**What the task asks**
Unless it is a picture, every line from the start of the entries through the line with "### Validate Encryption" must be retyped exactly.

**Dataset content**
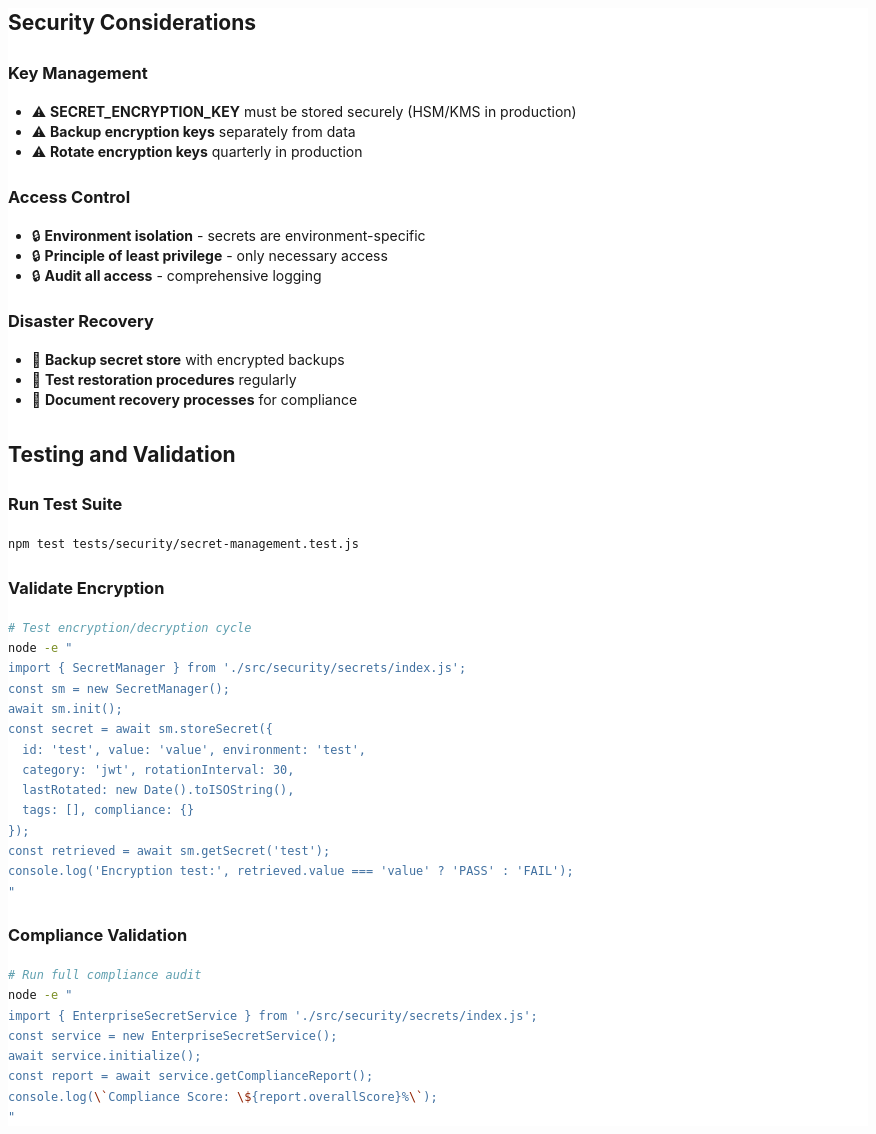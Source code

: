 ## Security Considerations

### Key Management
- ⚠️ **SECRET_ENCRYPTION_KEY** must be stored securely (HSM/KMS in production)
- ⚠️ **Backup encryption keys** separately from data
- ⚠️ **Rotate encryption keys** quarterly in production

### Access Control
- 🔒 **Environment isolation** - secrets are environment-specific
- 🔒 **Principle of least privilege** - only necessary access
- 🔒 **Audit all access** - comprehensive logging

### Disaster Recovery
- 💾 **Backup secret store** with encrypted backups
- 💾 **Test restoration procedures** regularly
- 💾 **Document recovery processes** for compliance

## Testing and Validation

### Run Test Suite
```bash
npm test tests/security/secret-management.test.js
```

### Validate Encryption
```bash
# Test encryption/decryption cycle
node -e "
import { SecretManager } from './src/security/secrets/index.js';
const sm = new SecretManager();
await sm.init();
const secret = await sm.storeSecret({
  id: 'test', value: 'value', environment: 'test',
  category: 'jwt', rotationInterval: 30,
  lastRotated: new Date().toISOString(),
  tags: [], compliance: {}
});
const retrieved = await sm.getSecret('test');
console.log('Encryption test:', retrieved.value === 'value' ? 'PASS' : 'FAIL');
"
```

### Compliance Validation
```bash
# Run full compliance audit
node -e "
import { EnterpriseSecretService } from './src/security/secrets/index.js';
const service = new EnterpriseSecretService();
await service.initialize();
const report = await service.getComplianceReport();
console.log(\`Compliance Score: \${report.overallScore}%\`);
"
```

**Solved exercise**
Source code

: ## Security Considerations

### Key Management
- ⚠️ **SECRET_ENCRYPTION_KEY** must be stored securely (HSM/KMS in production)
- ⚠️ **Backup encryption keys** separately from data
- ⚠️ **Rotate encryption keys** quarterly in production

### Access Control
- 🔒 **Environment isolation** - secrets are environment-specific
- 🔒 **Principle of least privilege** - only necessary access
- 🔒 **Audit all access** - comprehensive logging

### Disaster Recovery
- 💾 **Backup secret store** with encrypted backups
- 💾 **Test restoration procedures** regularly
- 💾 **Document recovery processes** for compliance

## Testing and Validation

### Run Test Suite
```bash
npm test tests/security/secret-management.test.js
```

### Validate Encryption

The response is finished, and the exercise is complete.